* [Required action] When a line below contains the word "work", copy that line.

* [Source data]

>>>>>

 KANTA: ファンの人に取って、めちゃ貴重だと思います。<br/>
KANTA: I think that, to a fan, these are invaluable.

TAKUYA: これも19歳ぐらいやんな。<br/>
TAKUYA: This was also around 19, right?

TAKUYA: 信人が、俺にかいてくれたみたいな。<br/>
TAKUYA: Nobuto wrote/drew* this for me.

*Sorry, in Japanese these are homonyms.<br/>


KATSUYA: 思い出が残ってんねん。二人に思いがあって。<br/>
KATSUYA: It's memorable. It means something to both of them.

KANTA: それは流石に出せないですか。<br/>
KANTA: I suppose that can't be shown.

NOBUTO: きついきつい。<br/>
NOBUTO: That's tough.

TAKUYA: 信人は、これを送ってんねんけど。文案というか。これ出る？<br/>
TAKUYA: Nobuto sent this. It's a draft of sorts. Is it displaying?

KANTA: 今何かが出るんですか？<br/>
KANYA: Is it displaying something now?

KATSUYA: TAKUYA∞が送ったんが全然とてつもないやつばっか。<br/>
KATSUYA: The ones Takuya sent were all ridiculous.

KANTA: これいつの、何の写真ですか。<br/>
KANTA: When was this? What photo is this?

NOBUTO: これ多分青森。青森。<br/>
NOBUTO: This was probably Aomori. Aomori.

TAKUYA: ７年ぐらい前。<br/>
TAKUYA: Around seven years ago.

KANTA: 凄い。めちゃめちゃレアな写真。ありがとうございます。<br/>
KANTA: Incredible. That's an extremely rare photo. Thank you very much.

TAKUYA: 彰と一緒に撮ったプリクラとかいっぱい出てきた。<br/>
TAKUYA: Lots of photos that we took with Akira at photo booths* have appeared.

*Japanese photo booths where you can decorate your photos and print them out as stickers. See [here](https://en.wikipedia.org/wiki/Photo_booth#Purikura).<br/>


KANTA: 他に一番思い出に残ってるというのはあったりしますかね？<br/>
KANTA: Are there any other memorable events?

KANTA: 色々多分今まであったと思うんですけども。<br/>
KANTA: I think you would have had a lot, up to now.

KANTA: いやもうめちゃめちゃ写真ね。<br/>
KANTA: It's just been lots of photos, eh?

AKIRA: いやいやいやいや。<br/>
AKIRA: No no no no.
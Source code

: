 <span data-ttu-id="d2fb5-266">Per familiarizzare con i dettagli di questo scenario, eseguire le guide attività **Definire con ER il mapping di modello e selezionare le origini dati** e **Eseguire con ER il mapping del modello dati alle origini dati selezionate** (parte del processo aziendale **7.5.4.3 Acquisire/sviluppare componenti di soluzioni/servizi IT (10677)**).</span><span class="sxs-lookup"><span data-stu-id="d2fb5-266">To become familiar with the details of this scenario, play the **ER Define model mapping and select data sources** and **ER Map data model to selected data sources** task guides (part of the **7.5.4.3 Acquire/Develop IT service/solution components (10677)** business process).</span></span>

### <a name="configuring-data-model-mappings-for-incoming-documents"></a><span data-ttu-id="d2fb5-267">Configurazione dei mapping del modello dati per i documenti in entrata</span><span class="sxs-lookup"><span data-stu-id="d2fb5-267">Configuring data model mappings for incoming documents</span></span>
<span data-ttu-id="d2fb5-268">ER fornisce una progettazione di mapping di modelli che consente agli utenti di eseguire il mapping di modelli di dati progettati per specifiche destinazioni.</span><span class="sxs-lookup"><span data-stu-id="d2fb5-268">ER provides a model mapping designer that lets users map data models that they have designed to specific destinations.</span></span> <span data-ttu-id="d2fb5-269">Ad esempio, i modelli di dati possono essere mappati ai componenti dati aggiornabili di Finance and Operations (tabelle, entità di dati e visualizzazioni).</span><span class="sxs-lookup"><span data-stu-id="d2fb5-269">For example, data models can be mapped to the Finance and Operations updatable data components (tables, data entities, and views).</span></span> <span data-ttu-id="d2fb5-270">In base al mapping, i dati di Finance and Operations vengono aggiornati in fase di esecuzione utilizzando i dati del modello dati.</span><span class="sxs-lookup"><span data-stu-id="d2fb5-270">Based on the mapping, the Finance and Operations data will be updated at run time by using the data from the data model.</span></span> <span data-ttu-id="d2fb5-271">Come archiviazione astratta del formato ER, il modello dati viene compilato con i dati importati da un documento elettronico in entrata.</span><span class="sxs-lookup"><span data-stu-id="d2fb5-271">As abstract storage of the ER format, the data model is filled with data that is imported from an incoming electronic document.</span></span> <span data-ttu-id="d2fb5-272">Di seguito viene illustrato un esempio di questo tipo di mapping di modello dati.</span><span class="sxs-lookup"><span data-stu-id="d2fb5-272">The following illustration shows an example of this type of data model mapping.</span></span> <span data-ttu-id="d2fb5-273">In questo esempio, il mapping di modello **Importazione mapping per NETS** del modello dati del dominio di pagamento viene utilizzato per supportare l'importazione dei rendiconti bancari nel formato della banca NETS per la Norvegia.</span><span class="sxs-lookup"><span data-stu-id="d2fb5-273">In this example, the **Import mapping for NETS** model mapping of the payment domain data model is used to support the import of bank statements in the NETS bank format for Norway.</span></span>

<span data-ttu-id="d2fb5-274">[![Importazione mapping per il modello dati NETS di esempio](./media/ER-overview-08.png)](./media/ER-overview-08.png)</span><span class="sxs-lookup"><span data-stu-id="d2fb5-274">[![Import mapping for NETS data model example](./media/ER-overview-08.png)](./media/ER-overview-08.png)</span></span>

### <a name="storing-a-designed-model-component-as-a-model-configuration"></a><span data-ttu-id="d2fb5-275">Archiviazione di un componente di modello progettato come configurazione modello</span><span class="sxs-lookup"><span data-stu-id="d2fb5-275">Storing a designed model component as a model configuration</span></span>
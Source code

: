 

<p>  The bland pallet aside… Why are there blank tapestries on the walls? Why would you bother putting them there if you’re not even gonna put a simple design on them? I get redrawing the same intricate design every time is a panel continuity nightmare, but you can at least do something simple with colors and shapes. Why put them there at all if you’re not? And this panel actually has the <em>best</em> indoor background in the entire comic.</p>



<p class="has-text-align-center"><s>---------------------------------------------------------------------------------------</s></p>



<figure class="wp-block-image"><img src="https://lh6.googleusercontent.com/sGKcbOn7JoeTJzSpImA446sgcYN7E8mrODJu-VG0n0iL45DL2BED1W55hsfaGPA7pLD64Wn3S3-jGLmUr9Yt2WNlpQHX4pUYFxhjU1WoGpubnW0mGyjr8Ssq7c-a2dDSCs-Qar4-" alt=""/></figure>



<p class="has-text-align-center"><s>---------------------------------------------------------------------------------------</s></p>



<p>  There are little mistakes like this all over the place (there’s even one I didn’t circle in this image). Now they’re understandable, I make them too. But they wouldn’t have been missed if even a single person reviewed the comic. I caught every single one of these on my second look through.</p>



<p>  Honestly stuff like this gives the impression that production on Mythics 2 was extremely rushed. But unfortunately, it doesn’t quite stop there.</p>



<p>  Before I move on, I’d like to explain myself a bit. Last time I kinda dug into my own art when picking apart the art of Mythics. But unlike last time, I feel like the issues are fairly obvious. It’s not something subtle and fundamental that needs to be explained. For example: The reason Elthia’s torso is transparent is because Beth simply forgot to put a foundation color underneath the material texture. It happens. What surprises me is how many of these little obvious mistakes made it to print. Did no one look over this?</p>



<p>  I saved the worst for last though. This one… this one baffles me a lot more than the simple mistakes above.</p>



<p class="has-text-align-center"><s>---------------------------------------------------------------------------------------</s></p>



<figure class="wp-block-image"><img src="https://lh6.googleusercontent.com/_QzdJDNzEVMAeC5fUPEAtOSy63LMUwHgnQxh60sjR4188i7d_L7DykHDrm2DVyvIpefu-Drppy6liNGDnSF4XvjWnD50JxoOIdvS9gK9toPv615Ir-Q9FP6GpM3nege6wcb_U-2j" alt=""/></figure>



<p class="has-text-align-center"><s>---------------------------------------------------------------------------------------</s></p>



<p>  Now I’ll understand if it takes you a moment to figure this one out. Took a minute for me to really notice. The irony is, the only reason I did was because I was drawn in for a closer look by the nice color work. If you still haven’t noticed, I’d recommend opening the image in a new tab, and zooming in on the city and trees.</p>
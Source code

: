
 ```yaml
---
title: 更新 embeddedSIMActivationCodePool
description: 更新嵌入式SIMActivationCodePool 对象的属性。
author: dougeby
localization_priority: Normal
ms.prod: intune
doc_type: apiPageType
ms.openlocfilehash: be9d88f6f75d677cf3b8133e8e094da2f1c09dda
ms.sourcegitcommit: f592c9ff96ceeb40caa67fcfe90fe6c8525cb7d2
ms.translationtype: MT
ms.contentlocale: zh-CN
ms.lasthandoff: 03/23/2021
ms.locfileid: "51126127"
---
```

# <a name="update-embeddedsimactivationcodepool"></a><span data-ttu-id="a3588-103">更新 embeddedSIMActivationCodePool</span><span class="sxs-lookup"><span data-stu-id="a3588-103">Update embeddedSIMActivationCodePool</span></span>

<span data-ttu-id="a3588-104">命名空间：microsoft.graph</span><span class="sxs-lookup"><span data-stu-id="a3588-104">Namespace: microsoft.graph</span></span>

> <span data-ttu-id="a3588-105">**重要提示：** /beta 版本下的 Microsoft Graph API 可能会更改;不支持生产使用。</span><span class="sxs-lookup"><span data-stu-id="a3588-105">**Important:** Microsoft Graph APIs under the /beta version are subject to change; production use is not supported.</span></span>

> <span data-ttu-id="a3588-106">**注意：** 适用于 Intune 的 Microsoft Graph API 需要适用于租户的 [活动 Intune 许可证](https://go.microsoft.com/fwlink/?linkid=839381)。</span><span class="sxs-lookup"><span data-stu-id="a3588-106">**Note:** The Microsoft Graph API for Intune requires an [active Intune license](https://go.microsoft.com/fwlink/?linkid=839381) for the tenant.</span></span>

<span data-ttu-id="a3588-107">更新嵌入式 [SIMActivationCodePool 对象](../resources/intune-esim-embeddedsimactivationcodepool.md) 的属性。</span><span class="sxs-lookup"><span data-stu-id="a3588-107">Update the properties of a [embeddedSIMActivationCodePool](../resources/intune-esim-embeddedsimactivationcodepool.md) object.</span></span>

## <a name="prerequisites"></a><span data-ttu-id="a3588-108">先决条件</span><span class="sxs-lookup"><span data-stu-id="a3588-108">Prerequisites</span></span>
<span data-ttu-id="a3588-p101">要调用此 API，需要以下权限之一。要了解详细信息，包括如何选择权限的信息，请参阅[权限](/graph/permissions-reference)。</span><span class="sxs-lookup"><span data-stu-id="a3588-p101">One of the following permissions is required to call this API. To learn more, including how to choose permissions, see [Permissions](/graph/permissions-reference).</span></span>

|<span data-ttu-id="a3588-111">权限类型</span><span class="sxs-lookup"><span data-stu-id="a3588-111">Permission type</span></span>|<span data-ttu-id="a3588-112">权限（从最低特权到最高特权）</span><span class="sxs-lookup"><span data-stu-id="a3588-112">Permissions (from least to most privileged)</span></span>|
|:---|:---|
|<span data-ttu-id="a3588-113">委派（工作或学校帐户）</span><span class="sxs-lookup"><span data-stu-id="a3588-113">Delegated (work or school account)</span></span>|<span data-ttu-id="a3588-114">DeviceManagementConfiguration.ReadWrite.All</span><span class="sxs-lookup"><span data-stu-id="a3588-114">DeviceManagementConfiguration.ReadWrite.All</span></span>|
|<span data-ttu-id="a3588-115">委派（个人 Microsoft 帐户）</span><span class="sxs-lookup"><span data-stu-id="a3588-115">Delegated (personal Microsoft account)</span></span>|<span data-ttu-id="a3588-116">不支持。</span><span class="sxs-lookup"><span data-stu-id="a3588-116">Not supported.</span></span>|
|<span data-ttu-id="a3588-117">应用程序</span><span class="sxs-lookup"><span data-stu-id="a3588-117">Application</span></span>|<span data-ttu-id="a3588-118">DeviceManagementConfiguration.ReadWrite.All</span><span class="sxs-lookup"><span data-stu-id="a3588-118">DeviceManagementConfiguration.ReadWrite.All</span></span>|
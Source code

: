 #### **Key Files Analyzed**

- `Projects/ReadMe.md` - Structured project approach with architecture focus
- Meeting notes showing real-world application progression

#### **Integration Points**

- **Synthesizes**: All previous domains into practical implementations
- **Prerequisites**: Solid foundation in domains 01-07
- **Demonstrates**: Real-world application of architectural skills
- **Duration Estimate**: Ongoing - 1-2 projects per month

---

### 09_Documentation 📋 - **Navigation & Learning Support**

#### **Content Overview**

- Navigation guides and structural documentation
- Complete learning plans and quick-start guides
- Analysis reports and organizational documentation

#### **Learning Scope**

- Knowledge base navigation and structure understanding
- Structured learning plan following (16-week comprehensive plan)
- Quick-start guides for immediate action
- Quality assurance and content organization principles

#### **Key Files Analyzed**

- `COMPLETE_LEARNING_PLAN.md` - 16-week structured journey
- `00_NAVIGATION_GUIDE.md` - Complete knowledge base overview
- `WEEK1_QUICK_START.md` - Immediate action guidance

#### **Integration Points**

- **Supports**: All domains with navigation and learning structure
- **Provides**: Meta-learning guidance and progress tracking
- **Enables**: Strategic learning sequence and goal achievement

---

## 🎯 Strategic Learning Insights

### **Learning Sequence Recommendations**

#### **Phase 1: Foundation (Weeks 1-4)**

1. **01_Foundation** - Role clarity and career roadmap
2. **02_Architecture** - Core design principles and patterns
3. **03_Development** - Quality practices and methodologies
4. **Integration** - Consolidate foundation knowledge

<<<<<

* [Solution]
<p>  Now I’ll understand if it takes you a moment to figure this one out. Took a minute for me to really notice. The irony is, the only reason I did was because I was drawn in for a closer look by the nice color work. If you still haven’t noticed, I’d recommend opening the image in a new tab, and zooming in on the city and trees.</p>
|<span data-ttu-id="a3588-113">委派（工作或学校帐户）</span><span class="sxs-lookup"><span data-stu-id="a3588-113">Delegated (work or school account)</span></span>|<span data-ttu-id="a3588-114">DeviceManagementConfiguration.ReadWrite.All</span><span class="sxs-lookup"><span data-stu-id="a3588-114">DeviceManagementConfiguration.ReadWrite.All</span></span>|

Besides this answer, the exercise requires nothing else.